[Opening Provided information section]

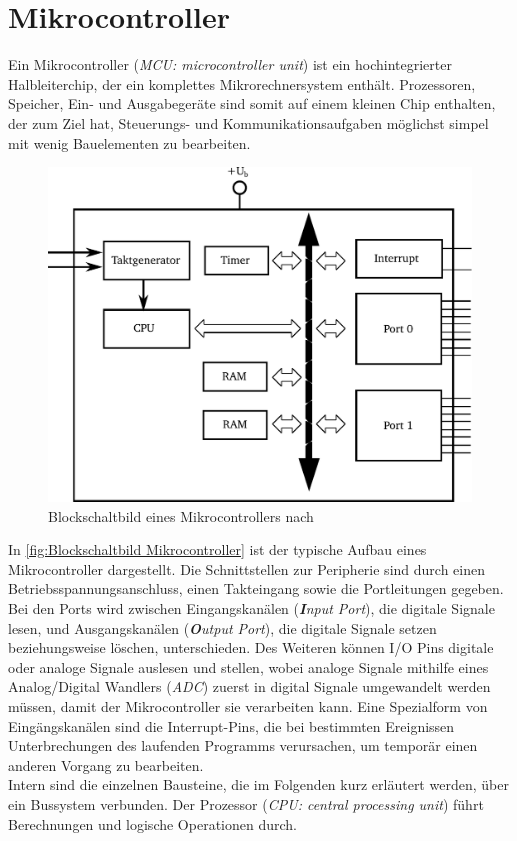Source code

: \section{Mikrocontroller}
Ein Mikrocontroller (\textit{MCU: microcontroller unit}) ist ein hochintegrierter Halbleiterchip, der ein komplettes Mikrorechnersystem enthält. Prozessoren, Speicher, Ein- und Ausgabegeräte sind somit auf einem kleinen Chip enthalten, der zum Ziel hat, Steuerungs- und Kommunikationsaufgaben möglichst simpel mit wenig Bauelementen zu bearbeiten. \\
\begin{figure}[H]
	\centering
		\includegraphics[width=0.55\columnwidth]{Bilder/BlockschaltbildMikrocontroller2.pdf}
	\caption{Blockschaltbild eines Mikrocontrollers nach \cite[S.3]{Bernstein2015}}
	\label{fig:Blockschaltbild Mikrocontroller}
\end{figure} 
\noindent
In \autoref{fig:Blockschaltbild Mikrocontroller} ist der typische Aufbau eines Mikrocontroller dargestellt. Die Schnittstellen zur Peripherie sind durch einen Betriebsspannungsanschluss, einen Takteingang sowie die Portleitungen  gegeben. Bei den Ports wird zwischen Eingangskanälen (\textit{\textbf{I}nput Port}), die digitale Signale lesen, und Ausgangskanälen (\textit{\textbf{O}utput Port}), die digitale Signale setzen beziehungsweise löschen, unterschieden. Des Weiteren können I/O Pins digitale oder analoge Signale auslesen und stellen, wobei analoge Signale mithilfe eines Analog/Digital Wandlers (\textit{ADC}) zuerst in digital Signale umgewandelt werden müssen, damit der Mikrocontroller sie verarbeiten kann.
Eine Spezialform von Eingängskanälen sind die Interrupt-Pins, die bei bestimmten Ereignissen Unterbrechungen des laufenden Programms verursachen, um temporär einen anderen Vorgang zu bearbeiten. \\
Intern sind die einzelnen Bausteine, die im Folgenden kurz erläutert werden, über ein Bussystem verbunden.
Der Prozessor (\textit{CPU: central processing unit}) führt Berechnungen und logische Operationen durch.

[Closing Provided information section]

**Directions**
Without including any picture, print all of the entries above exactly.

**Written response**
Source code

: \section{Mikrocontroller}
Ein Mikrocontroller (\textit{MCU: microcontroller unit}) ist ein hochintegrierter Halbleiterchip, der ein komplettes Mikrorechnersystem enthält. Prozessoren, Speicher, Ein- und Ausgabegeräte sind somit auf einem kleinen Chip enthalten, der zum Ziel hat, Steuerungs- und Kommunikationsaufgaben möglichst simpel mit wenig Bauelementen zu bearbeiten. \\
\begin{figure}[H]
	\centering
		\includegraphics[width=0.55\columnwidth]{Bilder/BlockschaltbildMikrocontroller2.pdf}
	\caption{Blockschaltbild eines Mikrocontrollers nach \cite[S.3]{Bernstein2015}}
	\label{fig:Blockschaltbild Mikrocontroller}
\end{figure} 
\noindent
In \autoref{fig:Blockschaltbild Mikrocontroller} ist der typische Aufbau eines Mikrocontroller dargestellt. Die Schnittstellen zur Peripherie sind durch einen Betriebsspannungsanschluss, einen Takteingang sowie die Portleitungen  gegeben. Bei den Ports wird zwischen Eingangskanälen (\textit{\textbf{I}nput Port}), die digitale Signale lesen, und Ausgangskanälen (\textit{\textbf{O}utput Port}), die digitale Signale setzen beziehungsweise löschen, unterschieden. Des Weiteren können I/O Pins digitale oder analoge Signale auslesen und stellen, wobei analoge Signale mithilfe eines Analog/Digital Wandlers (\textit{ADC}) zuerst in digital Signale umgewandelt werden müssen, damit der Mikrocontroller sie verarbeiten kann.
Eine Spezialform von Eingängskanälen sind die Interrupt-Pins, die bei bestimmten Ereignissen Unterbrechungen des laufenden Programms verursachen, um temporär einen anderen Vorgang zu bearbeiten. \\
Intern sind die einzelnen Bausteine, die im Folgenden kurz erläutert werden, über ein Bussystem verbunden.
Der Prozessor (\textit{CPU: central processing unit}) führt Berechnungen und logische Operationen durch.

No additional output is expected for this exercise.